Portal da Esperança - Flavio Melo Ribeiro
Nesses anos em que trabalhei com pacientes depressivos, constatei a dificuldade que eles têm de fazer qualquer atividade, preferindo ficar na cama, num quarto fechado, escolhendo a penumbra. Falta vontade, deixando apenas o tempo escoar pela sua vida. É sabido pela ciência psicológica que o mais significativo na depressão é a falta de futuro por parte da pessoa. E sem futuro não há vontade. Mas não basta explicar ao paciente os sintomas da depressão e o que está acontecendo com ele. Claro que isso é feito e é importante, mas não é suficiente para tirá-lo da sua inércia. É necessário ultrapassar o Portal da Esperança.

O depressivo precisa ver algum sentido em sua vida num futuro próximo para que se mova. Necessita enxergar algo diferente do tudo que o levou à depressão, e é papel do profissional proporcionar essa nova perspectiva.
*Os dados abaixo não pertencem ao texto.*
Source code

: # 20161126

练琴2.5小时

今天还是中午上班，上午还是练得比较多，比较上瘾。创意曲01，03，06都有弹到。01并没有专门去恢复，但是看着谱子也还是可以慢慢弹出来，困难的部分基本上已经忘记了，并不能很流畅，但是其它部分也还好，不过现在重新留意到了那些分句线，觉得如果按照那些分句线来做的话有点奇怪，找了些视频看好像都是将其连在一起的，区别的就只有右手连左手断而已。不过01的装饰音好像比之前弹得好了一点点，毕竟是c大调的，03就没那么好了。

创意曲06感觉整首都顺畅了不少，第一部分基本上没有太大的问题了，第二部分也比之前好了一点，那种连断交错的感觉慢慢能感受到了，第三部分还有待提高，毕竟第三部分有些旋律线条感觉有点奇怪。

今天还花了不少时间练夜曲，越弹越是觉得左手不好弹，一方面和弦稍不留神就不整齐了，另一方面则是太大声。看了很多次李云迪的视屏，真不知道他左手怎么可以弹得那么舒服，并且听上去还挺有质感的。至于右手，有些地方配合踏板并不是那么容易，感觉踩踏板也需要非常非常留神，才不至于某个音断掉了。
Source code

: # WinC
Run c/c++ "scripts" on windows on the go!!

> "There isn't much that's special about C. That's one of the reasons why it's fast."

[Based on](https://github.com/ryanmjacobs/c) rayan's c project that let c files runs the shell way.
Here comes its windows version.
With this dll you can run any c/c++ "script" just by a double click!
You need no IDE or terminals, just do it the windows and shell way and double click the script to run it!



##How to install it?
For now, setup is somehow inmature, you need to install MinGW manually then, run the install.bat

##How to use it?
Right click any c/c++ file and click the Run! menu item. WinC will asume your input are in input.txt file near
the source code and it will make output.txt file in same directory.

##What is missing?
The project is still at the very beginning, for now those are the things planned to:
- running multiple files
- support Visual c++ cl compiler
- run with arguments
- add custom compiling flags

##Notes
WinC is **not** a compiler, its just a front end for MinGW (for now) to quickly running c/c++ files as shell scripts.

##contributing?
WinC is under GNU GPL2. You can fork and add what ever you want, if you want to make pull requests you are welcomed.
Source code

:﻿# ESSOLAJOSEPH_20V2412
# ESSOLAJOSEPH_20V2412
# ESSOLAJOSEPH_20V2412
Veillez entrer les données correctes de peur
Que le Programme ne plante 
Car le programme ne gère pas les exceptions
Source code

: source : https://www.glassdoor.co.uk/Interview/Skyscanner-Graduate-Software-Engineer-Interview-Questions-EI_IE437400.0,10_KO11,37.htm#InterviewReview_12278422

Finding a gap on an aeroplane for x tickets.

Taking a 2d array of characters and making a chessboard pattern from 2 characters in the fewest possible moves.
É possível aproveitar aspectos da vida do depressivo, identificando aqueles que podem vistos por outro ponto, servindo de gatilho para sair da inércia.
Essa construção de um futuro próximo que seja significativo foi denominado por um paciente de Portal da Esperança. Com o tempo, adotei esse termo e procurava com que meus pacientes depressivos ultrapassassem o Portal da Esperança, que pudessem ver e sentir vontade de fazer algo além de ficarem reclusos nos seus quartos. Mas é preciso tomar cuidado, pois já me deparei com pacientes que queriam organizar seu futuro, não para saírem da depressão, mas para deixar a vida organizada para sua família e cometer suicídio. Só abriram mão dessa ideia quando exercitaram a empatia: a capacidade de tomar o ponto de vista do outro. Nesse caso, se colocaram no lugar de seus pais e filhos e perceberam que estes se sentiriam culpados por sua morte, pois não teriam visto que ele estava mal a tal ponto, uma vez que estar melhorando ao organizar sua vida.
Para atender pacientes depressivos é preciso muita atenção, pois é comum querer manipular o profissional para continuar “não fazendo nada”. É preciso montar um verdadeiro quebra-cabeça para compreender o que ocorre na sua vida e nos seus pensamentos. Acontece de haver pensamentos recorrentes que atormentam de tal forma o paciente que este prefere ficar dormindo a acordar e saber que esses pensamentos estarão povoando sua reflexão. O mais importante é ajudar o paciente construir um novo futuro. Com certeza ele não quer mais viver a vida que está levando.